Pull every line holding the word "struct" out of the data and copy it.

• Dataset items
------------------------------------

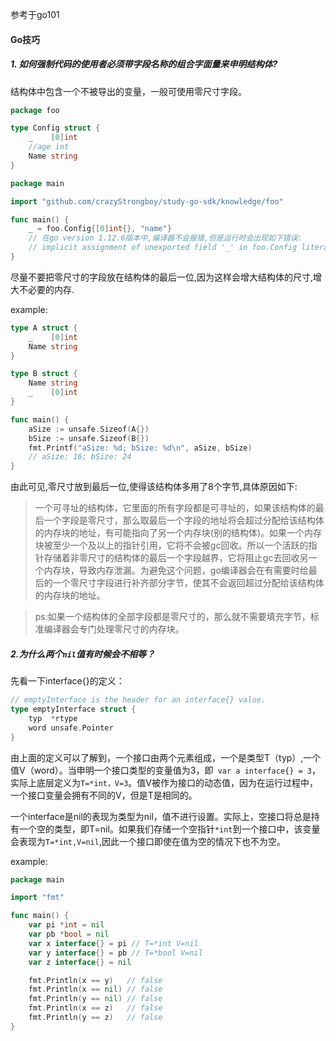参考于go101
#### Go技巧

##### 1. 如何强制代码的使用者必须带字段名称的组合字面量来申明结构体?

结构体中包含一个不被导出的变量，一般可使用零尺寸字段。

```go
package foo

type Config struct {
	_    [0]int
	//age int
	Name string
}
```

```go
package main

import "github.com/crazyStrongboy/study-go-sdk/knowledge/foo"

func main() {
	_ = foo.Config{[0]int{}, "name"}
	// 在go version 1.12.6版本中,编译器不会报错,但是运行时会出现如下错误:
	// implicit assignment of unexported field '_' in foo.Config literal
}
```

尽量不要把零尺寸的字段放在结构体的最后一位,因为这样会增大结构体的尺寸,增大不必要的内存.

example:

```go
type A struct {
	_    [0]int
	Name string
}

type B struct {
	Name string
	_    [0]int
}

func main() {
	aSize := unsafe.Sizeof(A{})
	bSize := unsafe.Sizeof(B{})
	fmt.Printf("aSize: %d; bSize: %d\n", aSize, bSize)
	// aSize: 16; bSize: 24
}
```

由此可见,零尺寸放到最后一位,使得该结构体多用了8个字节,具体原因如下:

> 一个可寻址的结构体，它里面的所有字段都是可寻址的，如果该结构体的最后一个字段是零尺寸，那么取最后一个字段的地址将会超过分配给该结构体的内存块的地址，有可能指向了另一个内存块(别的结构体)。如果一个内存块被至少一个及以上的指针引用，它将不会被gc回收。所以一个活跃的指针存储着非零尺寸的结构体的最后一个字段越界，它将阻止gc去回收另一个内存块，导致内存泄漏。为避免这个问题，go编译器会在有需要时给最后的一个零尺寸字段进行补齐部分字节，使其不会返回超过分配给该结构体的内存块的地址。

> ps:如果一个结构体的全部字段都是零尺寸的，那么就不需要填充字节，标准编译器会专门处理零尺寸的内存块。



##### 2.为什么两个`nil`值有时候会不相等？

先看一下interface{}的定义：

```go
// emptyInterface is the header for an interface{} value.
type emptyInterface struct {
	typ  *rtype
	word unsafe.Pointer
}
```

由上面的定义可以了解到，一个接口由两个元素组成，一个是类型T（typ）,一个值V（word）。当申明一个接口类型的变量值为3，即``` var a interface{} = 3```，实际上底层定义为```T=*int，V=3```。值V被作为接口的动态值，因为在运行过程中，一个接口变量会拥有不同的V，但是T是相同的。

一个interface是nil的表现为类型为nil，值不进行设置。实际上，空接口将总是持有一个空的类型，即T=nil。如果我们存储一个空指针```*int```到一个接口中，该变量会表现为```T=*int,V=nil```,因此一个接口即使在值为空的情况下也不为空。



example:

```go
package main

import "fmt"

func main() {
	var pi *int = nil
	var pb *bool = nil
	var x interface{} = pi // T=*int V=nil
	var y interface{} = pb // T=*bool V=nil
	var z interface{} = nil

	fmt.Println(x == y)   // false
	fmt.Println(x == nil) // false
	fmt.Println(y == nil) // false
	fmt.Println(x == z)   // false
	fmt.Println(y == z)   // false
}
```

------------------------------------

• Result below
type Config struct {
type A struct {
type B struct {
type emptyInterface struct {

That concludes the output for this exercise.